The records below are to be retyped in full, without any alteration.

-- RECORD EXCERPTS follows --

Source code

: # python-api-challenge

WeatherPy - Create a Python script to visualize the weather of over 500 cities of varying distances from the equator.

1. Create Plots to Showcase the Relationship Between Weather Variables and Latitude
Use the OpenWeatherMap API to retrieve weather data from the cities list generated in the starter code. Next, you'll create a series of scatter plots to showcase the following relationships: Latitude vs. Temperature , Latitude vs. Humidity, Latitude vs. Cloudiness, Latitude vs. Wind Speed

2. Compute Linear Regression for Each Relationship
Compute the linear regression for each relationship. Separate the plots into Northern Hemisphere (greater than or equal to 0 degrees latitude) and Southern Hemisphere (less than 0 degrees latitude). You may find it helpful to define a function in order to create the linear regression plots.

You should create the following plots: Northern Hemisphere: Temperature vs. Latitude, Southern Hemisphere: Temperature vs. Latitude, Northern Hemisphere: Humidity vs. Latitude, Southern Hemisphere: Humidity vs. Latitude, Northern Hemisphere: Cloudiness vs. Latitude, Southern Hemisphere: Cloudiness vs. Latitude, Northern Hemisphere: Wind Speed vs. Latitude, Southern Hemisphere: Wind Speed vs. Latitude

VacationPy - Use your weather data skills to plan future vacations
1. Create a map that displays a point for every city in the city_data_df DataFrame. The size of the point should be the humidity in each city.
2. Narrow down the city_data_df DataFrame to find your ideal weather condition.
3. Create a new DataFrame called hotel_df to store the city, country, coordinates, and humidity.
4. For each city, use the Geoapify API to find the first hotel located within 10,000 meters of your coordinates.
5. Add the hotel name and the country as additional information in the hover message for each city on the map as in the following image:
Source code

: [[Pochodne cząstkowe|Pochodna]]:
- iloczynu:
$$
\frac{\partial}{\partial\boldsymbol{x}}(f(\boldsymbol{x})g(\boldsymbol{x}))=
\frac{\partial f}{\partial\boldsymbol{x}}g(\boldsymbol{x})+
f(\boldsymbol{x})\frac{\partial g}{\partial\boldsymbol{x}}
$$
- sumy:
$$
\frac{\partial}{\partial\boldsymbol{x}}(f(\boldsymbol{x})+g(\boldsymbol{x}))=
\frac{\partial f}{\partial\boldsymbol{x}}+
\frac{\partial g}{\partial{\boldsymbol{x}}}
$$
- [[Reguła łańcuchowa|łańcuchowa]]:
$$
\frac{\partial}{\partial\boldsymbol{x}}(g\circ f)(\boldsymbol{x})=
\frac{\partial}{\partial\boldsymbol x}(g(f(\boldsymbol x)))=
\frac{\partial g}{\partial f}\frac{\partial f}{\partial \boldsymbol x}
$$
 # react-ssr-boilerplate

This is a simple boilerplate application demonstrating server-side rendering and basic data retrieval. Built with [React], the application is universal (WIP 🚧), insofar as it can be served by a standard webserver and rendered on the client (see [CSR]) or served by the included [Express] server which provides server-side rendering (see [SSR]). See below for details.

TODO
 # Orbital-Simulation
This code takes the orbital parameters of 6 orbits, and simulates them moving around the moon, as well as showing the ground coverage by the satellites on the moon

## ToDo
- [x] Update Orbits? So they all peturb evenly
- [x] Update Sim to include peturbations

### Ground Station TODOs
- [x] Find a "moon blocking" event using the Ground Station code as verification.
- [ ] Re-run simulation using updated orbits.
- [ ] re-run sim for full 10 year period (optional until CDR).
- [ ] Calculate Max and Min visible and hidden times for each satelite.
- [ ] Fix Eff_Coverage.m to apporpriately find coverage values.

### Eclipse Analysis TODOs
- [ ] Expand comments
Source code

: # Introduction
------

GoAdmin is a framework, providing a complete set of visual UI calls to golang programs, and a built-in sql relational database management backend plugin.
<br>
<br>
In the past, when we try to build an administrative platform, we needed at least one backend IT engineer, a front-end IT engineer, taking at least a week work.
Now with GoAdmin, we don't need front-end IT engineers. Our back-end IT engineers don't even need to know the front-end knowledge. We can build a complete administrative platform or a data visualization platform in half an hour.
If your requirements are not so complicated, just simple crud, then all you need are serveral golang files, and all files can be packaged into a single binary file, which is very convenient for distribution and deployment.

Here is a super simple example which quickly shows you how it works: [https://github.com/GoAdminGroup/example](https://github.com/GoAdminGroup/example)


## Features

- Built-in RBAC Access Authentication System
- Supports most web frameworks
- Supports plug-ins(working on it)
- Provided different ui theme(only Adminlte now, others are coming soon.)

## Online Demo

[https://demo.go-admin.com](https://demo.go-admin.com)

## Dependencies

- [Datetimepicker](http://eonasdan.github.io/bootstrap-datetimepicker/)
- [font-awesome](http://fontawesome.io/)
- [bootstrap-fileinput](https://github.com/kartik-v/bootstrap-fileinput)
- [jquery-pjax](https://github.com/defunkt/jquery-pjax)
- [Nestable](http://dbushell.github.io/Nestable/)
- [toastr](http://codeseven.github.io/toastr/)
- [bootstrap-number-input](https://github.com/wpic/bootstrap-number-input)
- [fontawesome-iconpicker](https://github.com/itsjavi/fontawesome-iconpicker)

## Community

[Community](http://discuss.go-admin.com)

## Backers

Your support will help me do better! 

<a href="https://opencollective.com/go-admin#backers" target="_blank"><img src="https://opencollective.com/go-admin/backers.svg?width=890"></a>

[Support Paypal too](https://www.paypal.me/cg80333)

-- RECORD EXCERPTS concluded --

§ **RESULT BELOW**:
Source code

: # python-api-challenge

WeatherPy - Create a Python script to visualize the weather of over 500 cities of varying distances from the equator.

1. Create Plots to Showcase the Relationship Between Weather Variables and Latitude
Use the OpenWeatherMap API to retrieve weather data from the cities list generated in the starter code. Next, you'll create a series of scatter plots to showcase the following relationships: Latitude vs. Temperature , Latitude vs. Humidity, Latitude vs. Cloudiness, Latitude vs. Wind Speed

2. Compute Linear Regression for Each Relationship
Compute the linear regression for each relationship. Separate the plots into Northern Hemisphere (greater than or equal to 0 degrees latitude) and Southern Hemisphere (less than 0 degrees latitude). You may find it helpful to define a function in order to create the linear regression plots.

You should create the following plots: Northern Hemisphere: Temperature vs. Latitude, Southern Hemisphere: Temperature vs. Latitude, Northern Hemisphere: Humidity vs. Latitude, Southern Hemisphere: Humidity vs. Latitude, Northern Hemisphere: Cloudiness vs. Latitude, Southern Hemisphere: Cloudiness vs. Latitude, Northern Hemisphere: Wind Speed vs. Latitude, Southern Hemisphere: Wind Speed vs. Latitude

VacationPy - Use your weather data skills to plan future vacations
1. Create a map that displays a point for every city in the city_data_df DataFrame. The size of the point should be the humidity in each city.
2. Narrow down the city_data_df DataFrame to find your ideal weather condition.
3. Create a new DataFrame called hotel_df to store the city, country, coordinates, and humidity.
4. For each city, use the Geoapify API to find the first hotel located within 10,000 meters of your coordinates.
5. Add the hotel name and the country as additional information in the hover message for each city on the map as in the following image:
Source code

: [[Pochodne cząstkowe|Pochodna]]:
- iloczynu:
$$
\frac{\partial}{\partial\boldsymbol{x}}(f(\boldsymbol{x})g(\boldsymbol{x}))=
\frac{\partial f}{\partial\boldsymbol{x}}g(\boldsymbol{x})+
f(\boldsymbol{x})\frac{\partial g}{\partial\boldsymbol{x}}
$$
- sumy:
$$
\frac{\partial}{\partial\boldsymbol{x}}(f(\boldsymbol{x})+g(\boldsymbol{x}))=
\frac{\partial f}{\partial\boldsymbol{x}}+
\frac{\partial g}{\partial{\boldsymbol{x}}}
$$
- [[Reguła łańcuchowa|łańcuchowa]]:
$$
\frac{\partial}{\partial\boldsymbol{x}}(g\circ f)(\boldsymbol{x})=
\frac{\partial}{\partial\boldsymbol x}(g(f(\boldsymbol x)))=
\frac{\partial g}{\partial f}\frac{\partial f}{\partial \boldsymbol x}
$$
 # react-ssr-boilerplate

This is a simple boilerplate application demonstrating server-side rendering and basic data retrieval. Built with [React], the application is universal (WIP 🚧), insofar as it can be served by a standard webserver and rendered on the client (see [CSR]) or served by the included [Express] server which provides server-side rendering (see [SSR]). See below for details.

TODO
 # Orbital-Simulation
This code takes the orbital parameters of 6 orbits, and simulates them moving around the moon, as well as showing the ground coverage by the satellites on the moon

## ToDo
- [x] Update Orbits? So they all peturb evenly
- [x] Update Sim to include peturbations

### Ground Station TODOs
- [x] Find a "moon blocking" event using the Ground Station code as verification.
- [ ] Re-run simulation using updated orbits.
- [ ] re-run sim for full 10 year period (optional until CDR).
- [ ] Calculate Max and Min visible and hidden times for each satelite.
- [ ] Fix Eff_Coverage.m to apporpriately find coverage values.

### Eclipse Analysis TODOs
- [ ] Expand comments
Source code

: # Introduction
------

GoAdmin is a framework, providing a complete set of visual UI calls to golang programs, and a built-in sql relational database management backend plugin.
<br>
<br>
In the past, when we try to build an administrative platform, we needed at least one backend IT engineer, a front-end IT engineer, taking at least a week work.
Now with GoAdmin, we don't need front-end IT engineers. Our back-end IT engineers don't even need to know the front-end knowledge. We can build a complete administrative platform or a data visualization platform in half an hour.
If your requirements are not so complicated, just simple crud, then all you need are serveral golang files, and all files can be packaged into a single binary file, which is very convenient for distribution and deployment.

Here is a super simple example which quickly shows you how it works: [https://github.com/GoAdminGroup/example](https://github.com/GoAdminGroup/example)


## Features

- Built-in RBAC Access Authentication System
- Supports most web frameworks
- Supports plug-ins(working on it)
- Provided different ui theme(only Adminlte now, others are coming soon.)

## Online Demo

[https://demo.go-admin.com](https://demo.go-admin.com)

## Dependencies

- [Datetimepicker](http://eonasdan.github.io/bootstrap-datetimepicker/)
- [font-awesome](http://fontawesome.io/)
- [bootstrap-fileinput](https://github.com/kartik-v/bootstrap-fileinput)
- [jquery-pjax](https://github.com/defunkt/jquery-pjax)
- [Nestable](http://dbushell.github.io/Nestable/)
- [toastr](http://codeseven.github.io/toastr/)
- [bootstrap-number-input](https://github.com/wpic/bootstrap-number-input)
- [fontawesome-iconpicker](https://github.com/itsjavi/fontawesome-iconpicker)

## Community

[Community](http://discuss.go-admin.com)

## Backers

Your support will help me do better! 

<a href="https://opencollective.com/go-admin#backers" target="_blank"><img src="https://opencollective.com/go-admin/backers.svg?width=890"></a>

[Support Paypal too](https://www.paypal.me/cg80333)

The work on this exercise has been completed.